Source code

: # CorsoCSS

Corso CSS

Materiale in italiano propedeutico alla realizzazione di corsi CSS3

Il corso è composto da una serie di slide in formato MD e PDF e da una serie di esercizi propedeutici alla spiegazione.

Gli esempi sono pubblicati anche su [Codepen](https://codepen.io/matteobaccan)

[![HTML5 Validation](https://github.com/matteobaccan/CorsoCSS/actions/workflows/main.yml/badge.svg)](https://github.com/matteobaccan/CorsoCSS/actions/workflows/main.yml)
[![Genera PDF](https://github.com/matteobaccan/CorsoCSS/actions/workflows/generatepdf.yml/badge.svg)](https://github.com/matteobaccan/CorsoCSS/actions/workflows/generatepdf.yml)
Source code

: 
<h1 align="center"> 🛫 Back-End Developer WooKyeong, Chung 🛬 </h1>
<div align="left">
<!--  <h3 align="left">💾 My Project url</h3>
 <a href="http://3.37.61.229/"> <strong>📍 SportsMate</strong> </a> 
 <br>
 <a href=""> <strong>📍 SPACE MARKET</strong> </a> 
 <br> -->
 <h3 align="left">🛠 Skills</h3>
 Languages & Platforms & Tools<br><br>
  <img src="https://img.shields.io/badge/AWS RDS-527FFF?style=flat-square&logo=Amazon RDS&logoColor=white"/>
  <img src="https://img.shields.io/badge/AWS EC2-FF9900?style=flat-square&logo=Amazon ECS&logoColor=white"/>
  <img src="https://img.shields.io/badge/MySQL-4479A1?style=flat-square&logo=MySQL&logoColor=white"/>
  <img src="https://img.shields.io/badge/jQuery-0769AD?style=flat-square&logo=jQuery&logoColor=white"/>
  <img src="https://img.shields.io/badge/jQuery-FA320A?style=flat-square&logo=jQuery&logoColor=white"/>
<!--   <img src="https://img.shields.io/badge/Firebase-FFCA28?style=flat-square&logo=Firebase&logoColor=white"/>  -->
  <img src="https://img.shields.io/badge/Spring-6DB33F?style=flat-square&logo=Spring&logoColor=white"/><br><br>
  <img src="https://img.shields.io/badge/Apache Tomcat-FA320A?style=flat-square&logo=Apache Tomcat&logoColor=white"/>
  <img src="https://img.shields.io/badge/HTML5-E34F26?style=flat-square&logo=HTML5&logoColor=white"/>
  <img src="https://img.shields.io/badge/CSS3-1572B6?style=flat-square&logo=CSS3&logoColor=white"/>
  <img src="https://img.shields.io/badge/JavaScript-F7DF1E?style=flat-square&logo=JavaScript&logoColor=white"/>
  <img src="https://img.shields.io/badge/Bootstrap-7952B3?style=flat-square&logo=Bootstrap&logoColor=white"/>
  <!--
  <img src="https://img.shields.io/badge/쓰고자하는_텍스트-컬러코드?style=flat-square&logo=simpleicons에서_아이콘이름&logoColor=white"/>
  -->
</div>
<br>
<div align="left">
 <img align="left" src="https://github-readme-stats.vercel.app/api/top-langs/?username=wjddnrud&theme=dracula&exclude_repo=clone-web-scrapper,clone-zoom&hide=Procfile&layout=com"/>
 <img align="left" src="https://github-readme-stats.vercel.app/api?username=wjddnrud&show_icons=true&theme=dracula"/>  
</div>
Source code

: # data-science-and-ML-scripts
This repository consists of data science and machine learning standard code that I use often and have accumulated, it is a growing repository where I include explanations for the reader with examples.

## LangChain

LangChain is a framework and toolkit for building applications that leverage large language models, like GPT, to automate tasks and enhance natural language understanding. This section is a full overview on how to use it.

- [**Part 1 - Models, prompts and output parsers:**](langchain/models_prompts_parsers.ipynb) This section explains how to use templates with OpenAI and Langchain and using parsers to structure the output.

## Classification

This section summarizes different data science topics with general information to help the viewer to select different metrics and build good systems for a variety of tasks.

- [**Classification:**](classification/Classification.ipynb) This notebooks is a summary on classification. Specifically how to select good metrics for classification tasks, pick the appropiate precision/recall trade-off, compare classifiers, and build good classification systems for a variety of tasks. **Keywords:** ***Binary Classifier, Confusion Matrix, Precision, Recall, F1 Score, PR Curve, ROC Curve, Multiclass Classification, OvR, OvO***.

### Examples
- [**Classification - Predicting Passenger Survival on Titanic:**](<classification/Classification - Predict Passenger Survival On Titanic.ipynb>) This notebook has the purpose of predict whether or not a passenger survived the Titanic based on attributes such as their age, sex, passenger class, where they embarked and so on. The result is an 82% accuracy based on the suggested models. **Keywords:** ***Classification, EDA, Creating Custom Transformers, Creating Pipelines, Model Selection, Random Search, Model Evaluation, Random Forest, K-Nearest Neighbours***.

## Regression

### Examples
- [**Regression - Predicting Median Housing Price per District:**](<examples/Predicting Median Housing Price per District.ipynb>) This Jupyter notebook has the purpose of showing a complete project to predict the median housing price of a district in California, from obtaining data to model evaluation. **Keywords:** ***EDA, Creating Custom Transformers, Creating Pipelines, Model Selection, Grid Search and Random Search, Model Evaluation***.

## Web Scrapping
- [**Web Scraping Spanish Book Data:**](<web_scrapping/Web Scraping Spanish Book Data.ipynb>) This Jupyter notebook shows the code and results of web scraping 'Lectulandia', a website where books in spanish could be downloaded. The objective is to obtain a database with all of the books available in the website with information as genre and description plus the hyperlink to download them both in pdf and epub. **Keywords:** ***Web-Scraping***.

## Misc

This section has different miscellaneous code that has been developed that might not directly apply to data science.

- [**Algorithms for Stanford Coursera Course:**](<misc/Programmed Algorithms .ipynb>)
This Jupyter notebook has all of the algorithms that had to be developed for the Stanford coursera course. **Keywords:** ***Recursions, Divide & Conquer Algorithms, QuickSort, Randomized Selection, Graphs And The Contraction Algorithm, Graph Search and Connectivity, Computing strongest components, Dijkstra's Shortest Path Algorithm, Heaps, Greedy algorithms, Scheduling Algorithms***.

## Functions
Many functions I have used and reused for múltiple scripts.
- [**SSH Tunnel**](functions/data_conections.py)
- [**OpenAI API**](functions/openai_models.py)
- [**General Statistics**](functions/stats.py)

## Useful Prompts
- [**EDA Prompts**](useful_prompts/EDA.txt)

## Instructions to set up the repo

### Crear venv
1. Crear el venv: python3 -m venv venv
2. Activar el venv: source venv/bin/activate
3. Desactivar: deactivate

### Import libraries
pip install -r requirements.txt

| Work order |
Top to bottom, the records above must be output exactly.

| Answer space |
Source code

: # CorsoCSS

Corso CSS

Materiale in italiano propedeutico alla realizzazione di corsi CSS3

Il corso è composto da una serie di slide in formato MD e PDF e da una serie di esercizi propedeutici alla spiegazione.

Gli esempi sono pubblicati anche su [Codepen](https://codepen.io/matteobaccan)

[![HTML5 Validation](https://github.com/matteobaccan/CorsoCSS/actions/workflows/main.yml/badge.svg)](https://github.com/matteobaccan/CorsoCSS/actions/workflows/main.yml)
[![Genera PDF](https://github.com/matteobaccan/CorsoCSS/actions/workflows/generatepdf.yml/badge.svg)](https://github.com/matteobaccan/CorsoCSS/actions/workflows/generatepdf.yml)
Source code

: 
<h1 align="center"> 🛫 Back-End Developer WooKyeong, Chung 🛬 </h1>
<div align="left">
<!--  <h3 align="left">💾 My Project url</h3>
 <a href="http://3.37.61.229/"> <strong>📍 SportsMate</strong> </a> 
 <br>
 <a href=""> <strong>📍 SPACE MARKET</strong> </a> 
 <br> -->
 <h3 align="left">🛠 Skills</h3>
 Languages & Platforms & Tools<br><br>
  <img src="https://img.shields.io/badge/AWS RDS-527FFF?style=flat-square&logo=Amazon RDS&logoColor=white"/>
  <img src="https://img.shields.io/badge/AWS EC2-FF9900?style=flat-square&logo=Amazon ECS&logoColor=white"/>
  <img src="https://img.shields.io/badge/MySQL-4479A1?style=flat-square&logo=MySQL&logoColor=white"/>
  <img src="https://img.shields.io/badge/jQuery-0769AD?style=flat-square&logo=jQuery&logoColor=white"/>
  <img src="https://img.shields.io/badge/jQuery-FA320A?style=flat-square&logo=jQuery&logoColor=white"/>
<!--   <img src="https://img.shields.io/badge/Firebase-FFCA28?style=flat-square&logo=Firebase&logoColor=white"/>  -->
  <img src="https://img.shields.io/badge/Spring-6DB33F?style=flat-square&logo=Spring&logoColor=white"/><br><br>
  <img src="https://img.shields.io/badge/Apache Tomcat-FA320A?style=flat-square&logo=Apache Tomcat&logoColor=white"/>
  <img src="https://img.shields.io/badge/HTML5-E34F26?style=flat-square&logo=HTML5&logoColor=white"/>
  <img src="https://img.shields.io/badge/CSS3-1572B6?style=flat-square&logo=CSS3&logoColor=white"/>
  <img src="https://img.shields.io/badge/JavaScript-F7DF1E?style=flat-square&logo=JavaScript&logoColor=white"/>
  <img src="https://img.shields.io/badge/Bootstrap-7952B3?style=flat-square&logo=Bootstrap&logoColor=white"/>
  <!--
  <img src="https://img.shields.io/badge/쓰고자하는_텍스트-컬러코드?style=flat-square&logo=simpleicons에서_아이콘이름&logoColor=white"/>
  -->
</div>
<br>
<div align="left">
 <img align="left" src="https://github-readme-stats.vercel.app/api/top-langs/?username=wjddnrud&theme=dracula&exclude_repo=clone-web-scrapper,clone-zoom&hide=Procfile&layout=com"/>
 <img align="left" src="https://github-readme-stats.vercel.app/api?username=wjddnrud&show_icons=true&theme=dracula"/>  
</div>
Source code

: # data-science-and-ML-scripts
This repository consists of data science and machine learning standard code that I use often and have accumulated, it is a growing repository where I include explanations for the reader with examples.

## LangChain

LangChain is a framework and toolkit for building applications that leverage large language models, like GPT, to automate tasks and enhance natural language understanding. This section is a full overview on how to use it.

- [**Part 1 - Models, prompts and output parsers:**](langchain/models_prompts_parsers.ipynb) This section explains how to use templates with OpenAI and Langchain and using parsers to structure the output.

## Classification

This section summarizes different data science topics with general information to help the viewer to select different metrics and build good systems for a variety of tasks.

- [**Classification:**](classification/Classification.ipynb) This notebooks is a summary on classification. Specifically how to select good metrics for classification tasks, pick the appropiate precision/recall trade-off, compare classifiers, and build good classification systems for a variety of tasks. **Keywords:** ***Binary Classifier, Confusion Matrix, Precision, Recall, F1 Score, PR Curve, ROC Curve, Multiclass Classification, OvR, OvO***.

### Examples
- [**Classification - Predicting Passenger Survival on Titanic:**](<classification/Classification - Predict Passenger Survival On Titanic.ipynb>) This notebook has the purpose of predict whether or not a passenger survived the Titanic based on attributes such as their age, sex, passenger class, where they embarked and so on. The result is an 82% accuracy based on the suggested models. **Keywords:** ***Classification, EDA, Creating Custom Transformers, Creating Pipelines, Model Selection, Random Search, Model Evaluation, Random Forest, K-Nearest Neighbours***.

## Regression

### Examples
- [**Regression - Predicting Median Housing Price per District:**](<examples/Predicting Median Housing Price per District.ipynb>) This Jupyter notebook has the purpose of showing a complete project to predict the median housing price of a district in California, from obtaining data to model evaluation. **Keywords:** ***EDA, Creating Custom Transformers, Creating Pipelines, Model Selection, Grid Search and Random Search, Model Evaluation***.

## Web Scrapping
- [**Web Scraping Spanish Book Data:**](<web_scrapping/Web Scraping Spanish Book Data.ipynb>) This Jupyter notebook shows the code and results of web scraping 'Lectulandia', a website where books in spanish could be downloaded. The objective is to obtain a database with all of the books available in the website with information as genre and description plus the hyperlink to download them both in pdf and epub. **Keywords:** ***Web-Scraping***.

## Misc

This section has different miscellaneous code that has been developed that might not directly apply to data science.

- [**Algorithms for Stanford Coursera Course:**](<misc/Programmed Algorithms .ipynb>)
This Jupyter notebook has all of the algorithms that had to be developed for the Stanford coursera course. **Keywords:** ***Recursions, Divide & Conquer Algorithms, QuickSort, Randomized Selection, Graphs And The Contraction Algorithm, Graph Search and Connectivity, Computing strongest components, Dijkstra's Shortest Path Algorithm, Heaps, Greedy algorithms, Scheduling Algorithms***.

## Functions
Many functions I have used and reused for múltiple scripts.
- [**SSH Tunnel**](functions/data_conections.py)
- [**OpenAI API**](functions/openai_models.py)
- [**General Statistics**](functions/stats.py)

## Useful Prompts
- [**EDA Prompts**](useful_prompts/EDA.txt)

## Instructions to set up the repo

### Crear venv
1. Crear el venv: python3 -m venv venv
2. Activar el venv: source venv/bin/activate
3. Desactivar: deactivate

### Import libraries
pip install -r requirements.txt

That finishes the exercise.